Un Chiasso guarda al futuro, l’altro è ancora da archiviare
Il 27 gennaio saranno passati due anni. Due anni da quel venerdì mattina quando, a Mendrisio, il pretore Matteo Salvadè ha decretato il fallimento del Football Club Chiasso. Un brusco «stop» alla storia ultracentenaria della compagine rossoblù. Storia, è noto, ripartita qualche mese più tardi. Una nuova entità, volti nuovi, altri calciatori, e una diversa dimensione: quella del calcio regionale. Oggi il Chiasso, dopo essere ripartito dalla quarta lega, si trova al secondo posto in terza divisione. L’obiettivo sportivo è quello di risalire la china. I rossoblù di oggi, di fatto, non hanno nulla a che vedere con il Chiasso pre-fallimento, che militava allora in Prima lega promotion.
Quel fallimento, però, è ancora una questione aperta. Poco dopo la decisione della Pretura di Mendrisio Sud, il Ministero pubblico ha aperto un’inchiesta, coordinata dalla procuratrice pubblica Francesca Nicora per comprendere se fossero stati commessi degli illeciti. L’inchiesta, oggi, prosegue. Da noi interpellato il Ministero pubblico conferma che gli accertamenti sono tuttora in corso e, per questo motivo, non vengono rilasciate informazioni. A distanza di quasi due anni, in sostanza, si cerca di mantenere ancora un certo riserbo.

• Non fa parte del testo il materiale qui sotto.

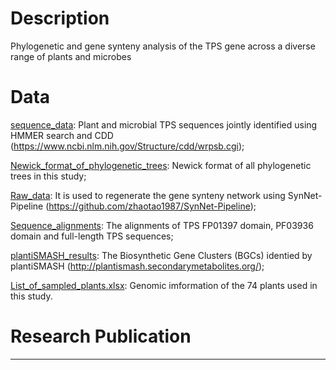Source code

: # Description
Phylogenetic and gene synteny analysis of the TPS gene across a diverse range of plants and microbes

# Data
[sequence_data](https://github.com/Xuemei-Yan/TPS-data/tree/master/sequences_data): Plant and microbial TPS sequences jointly identified using HMMER search and CDD (https://www.ncbi.nlm.nih.gov/Structure/cdd/wrpsb.cgi);

[Newick_format_of_phylogenetic_trees](https://github.com/Xuemei-Yan/TPS-data/tree/master/Newick_format_of_phylogenetic_trees): Newick format of all phylogenetic trees in this study;

[Raw_data](https://github.com/Xuemei-Yan/TPS-data/tree/master/Raw_data): It is used to regenerate the gene synteny network using SynNet-Pipeline (https://github.com/zhaotao1987/SynNet-Pipeline);

[Sequence_alignments](https://github.com/xmy-1682/TPS-data/tree/master/Sequence_alignments): The alignments of TPS FP01397 domain, PF03936 domain and full-length TPS sequences;

[plantiSMASH_results](https://github.com/Xuemei-Yan/TPS-data/tree/master/PlantiSMASH_results): The Biosynthetic Gene Clusters (BGCs) identied by plantiSMASH (http://plantismash.secondarymetabolites.org/);

[List_of_sampled_plants.xlsx](https://github.com/Xuemei-Yan/TPS-data/blob/master/List_of_sampled_plants.xlsx): Genomic imformation of the 74 plants used in this study.


# Research Publication
***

All’indomani del fallimento v’era un’altra questione piuttosto delicata da affrontare: come risolvere il problema dei rimborsi – arretrati – non corrisposti a giocatori e membri dello staff nonché della logistica. Vertenza che aveva visto in prima linea il sindacato OCST unitamente a quello dei calciatori. Proprio da quest’ultimi – oltre ad aver portato a buon fine la vertenza salariale per una quarantina di collaboratori – era partita una segnalazione alla Procura nella quale venivano elencate alcune anomalie, sintomo di potenziali irregolarità.
Salari: «Un nodo critico»
Già, le questioni salariali e i suoi annessi. Su una, in particolare, si è dovuto chinare il Tribunale cantonale delle assicurazioni, chiamato a pronunciarsi su un ricorso in materia di assicurazione contro gli infortuni (decisione resa nota il 3 gennaio). Da un lato un calciatore professionista ingaggiato il primo agosto del 2022 il quale, qualche giorno più tardi durante un contrasto di gioco si è rotto il legamento crociato anteriore del ginocchio destro. Dall’altro l’assicurazione che lo ha assicurato contro gli infortuni e le malattie professionali. Nel mezzo, appunto, l’indennità. Il salario dichiarato con l’annuncio d’infortunio e sul quale sono state calcolate le indennità versate ad agosto, settembre e ottobre 2022 ammontava a 12.000 franchi al mese. Per l’assicuratore, però, che nel frattempo ha avviato alcuni accertamenti, il salario del calciatore sarebbe stato di 12.000 franchi all’anno: «Salario quest’ultimo in linea con i salari degli altri giocatori del [Chiasso], più genericamente conforme ai salari dei giocatori militanti in Svizzera in quella categoria (la Prima lega promotion, ndr), conforme con la situazione economico-finanziaria del Club e non da ultimo coerente con il percorso calcistico» del giocatore. Ciò ha portato l’assicuratore a sospendere la procedura nell’attesa di conoscere gli esiti dell’inchiesta penale in corso. Sospensione avversata dal rappresentante del calciatore. Possibile, dunque, che un giocatore del Chiasso – società militante nella terza categoria svizzera con delle disponibilità finanziarie evidentemente limitate (visto anche il fallimento arrivato pochi mesi più tardi) – potesse avere un contratto da 12.000 franchi al mese? Quesito che si è posto anche il tribunale: «Il salario concordato con la società calcistica diventa quindi un nodo critico su cui il Magistrato inquirente dovrà concentrarsi per stabilire la corretta dinamica contrattuale e verificare eventuali irregolarità o mancanze. È pacifico – si legge ancora – che il Magistrato inquirente dovrà dedicare particolare attenzione a questa questione salariale nel contesto più ampio dell’inchiesta».